O Dia do Cacuriá será celebrado em 27 de junho, a data é em homenagem ao centenário de Dona Teté | Foto: Divulgação

Por Andressa Algave

Especial para a Agência Tambor

Peça a um morador de São Luís para completar o verso “Lera chorou, Lera chorou” e provavelmente a resposta será “eu te disse Lera, vão te tomar teu amor”.

Foi com melodias famosas como “Choro de Lera”, “Assa Cana” e “Jabuti” que a voz da mestra popular Almerice da Silva Santos, a Teté (1924-2011), conquistou uma legião de admiradores de várias gerações e, este ano, inspirou um projeto de lei para instaurar o Dia do Cacuriá na data em que ela completaria 100 anos: 27 de junho.
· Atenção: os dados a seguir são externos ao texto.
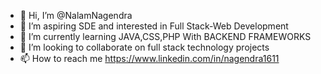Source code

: - 👋 Hi, I’m @NalamNagendra
- 👀 I’m aspiring SDE and interested in Full Stack-Web Development
- 🌱 I’m currently learning JAVA,CSS,PHP With BACKEND FRAMEWORKS
- 💞️ I’m looking to collaborate on full stack  technology projects
- 📫 How to reach me  https://www.linkedin.com/in/nagendra1611

<!---
NalamNagendra/NalamNagendra is a ✨ special ✨ repository because its `README.md` (this file) appears on your GitHub profile.
You can click the Preview link to take a look at your changes.
--->
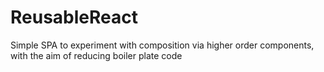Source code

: # ReusableReact
Simple SPA to experiment with composition via higher order components, with the aim of reducing boiler plate code

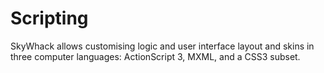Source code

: # Scripting

SkyWhack allows customising logic and user interface layout and skins in three computer languages: ActionScript 3, MXML, and a CSS3 subset.
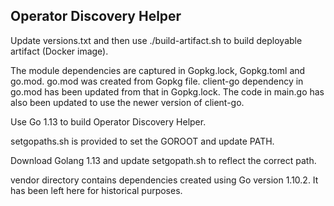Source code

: Operator Discovery Helper
--------------------------

Update versions.txt and then use ./build-artifact.sh to build deployable artifact
(Docker image).

The module dependencies are captured in Gopkg.lock, Gopkg.toml and go.mod.
go.mod was created from Gopkg file.
client-go dependency in go.mod has been updated from that in Gopkg.lock.
The code in main.go has also been updated to use the newer version of client-go.

Use Go 1.13 to build Operator Discovery Helper.

setgopaths.sh is provided to set the GOROOT and update PATH.

Download Golang 1.13 and update setgopath.sh to reflect the correct path.

vendor directory contains dependencies created using Go version 1.10.2.
It has been left here for historical purposes.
O Grupo Laborarte, casa onde Teté fundou o histórico Cacuriá de Teté (atual Cacuriá Balaio de Rosas) em 1986, anunciou algumas ações em homenagem ao centenário da musa.

Entre as iniciativas estão a produção do documentário “Pricisa, Teté: Cem anos de baile no salão da baronesa!”, que conta a história de vida de Teté e do nascimento do espetáculo, e a elaboração da PL, que transformaria a manifestação em patrimônio da cultura maranhense.

A data seria celebrada no mesmo mês da festa que inspirou o nascimento do cacuriá que conhecemos hoje: o festejo do Divino Espírito Santo, comemorado no dia 8 de junho.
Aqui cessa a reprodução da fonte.